Sure, I owe Society something for providing a starting point. I don't advocate anarchy. But what is this "society" you speak of and for so authoritatively? Further, what is the actual fabric of that society that has benefitted me and that I owe? Yet further, what parts of society actually hindered me? Certainly you realize that our society, like any framework, has its good parts and bad parts. Have you thought about that? Have you followed that thought to its logical conclusion in that some people succeed despite obstacles put forth by the society they live in? Think about what a woman who taught herself how to read in Afghanistan circa 1999. What did she owe the goals of the Taliban? Ooh, the government != society? Now you're really thinking... I like that.

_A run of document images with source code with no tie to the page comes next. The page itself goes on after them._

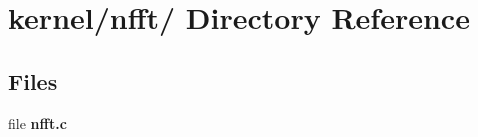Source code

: \hypertarget{dir_000025}{
\section{kernel/nfft/ Directory Reference}
\label{dir_000025}
}
\subsection*{Files}
\begin{CompactItemize}
\item 
file {\bf nfft.c}
\end{CompactItemize}
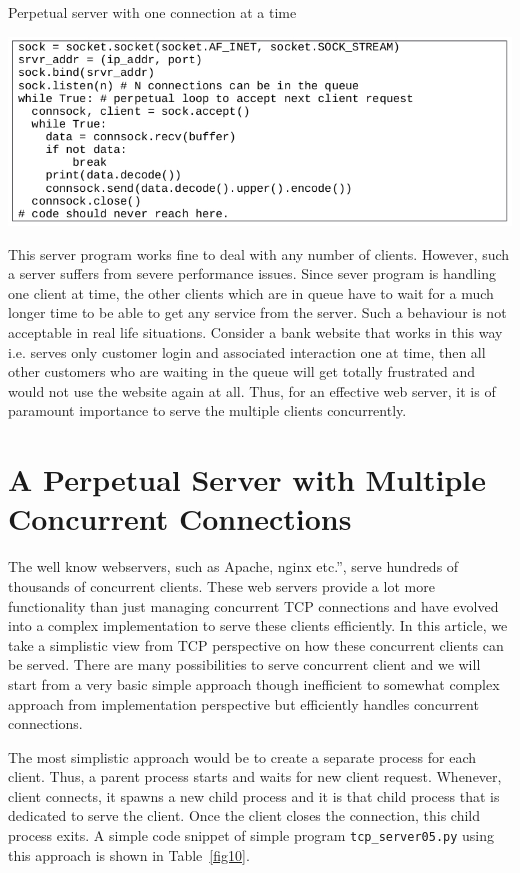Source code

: \begin{table}[H]
\centering
\caption{Perpetual server with one connection at a time}\label{fig09}
\includegraphics[scale=2.92]{src/Figures/chap1/fig09.jpg}
\end{table}

\begin{multicols}{2}
This server program works fine to deal with any number of clients. However, such a server suffers from severe performance issues. Since sever program is handling one client at time, the other clients which are in queue have to wait for a much longer time to be able to get any service from the server. Such a behaviour is not acceptable in real life situations. Consider a bank website that works in this way i.e. serves only customer login and associated interaction one at time, then all other customers who are waiting in the queue will get totally frustrated and would not use the website again at all. Thus, for an effective web server, it is of paramount importance to serve the multiple clients concurrently.

\section{A Perpetual Server with Multiple Concurrent Connections}

The well know webservers, such as Apache, nginx etc.”, serve hundreds of thousands of concurrent clients. These web servers provide a lot more functionality than just managing concurrent TCP connections and have evolved into a complex implementation to serve these clients efficiently. In this article, we take a simplistic view from TCP perspective on how these concurrent clients can be served. There are many possibilities to serve concurrent client and we will start from a very basic simple approach though inefficient to somewhat complex approach from implementation perspective but efficiently handles concurrent connections.

The most simplistic approach would be to create a separate process for each client. Thus, a parent process starts and waits for new client request. Whenever, client connects, it spawns a new child process and it is that child process that is dedicated to serve the client. Once the client closes the connection, this child process exits. A simple code snippet of simple program \texttt{tcp\_server05.py} \cite{art1-key04} using this approach is shown in Table~\ref{fig10}.
\end{multicols}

I claim that the society that I owe my starting point to is one that encourages personal responsibility by letting the successful keep the lion's share of their rewards. The society that I owe is one that establishes fundamental primary value in personal liberty, unleashing the individual to reach whatever heights of success he or she is able to. The society that I owe is one that encourages free and open markets to allow individuals to create products and services that others in the society will want to pay for, thus vindicating the value of such products and services.
In short: Yes, I owe society -- but not the collectivist/socialist society you would like me to pay into. I owe the society built upon the Declaration of Independence and the US Constitution. All the obstacles that some have put in my way through tyrannical subjugation of the Individual by the State are to be battled and destroyed, not funded.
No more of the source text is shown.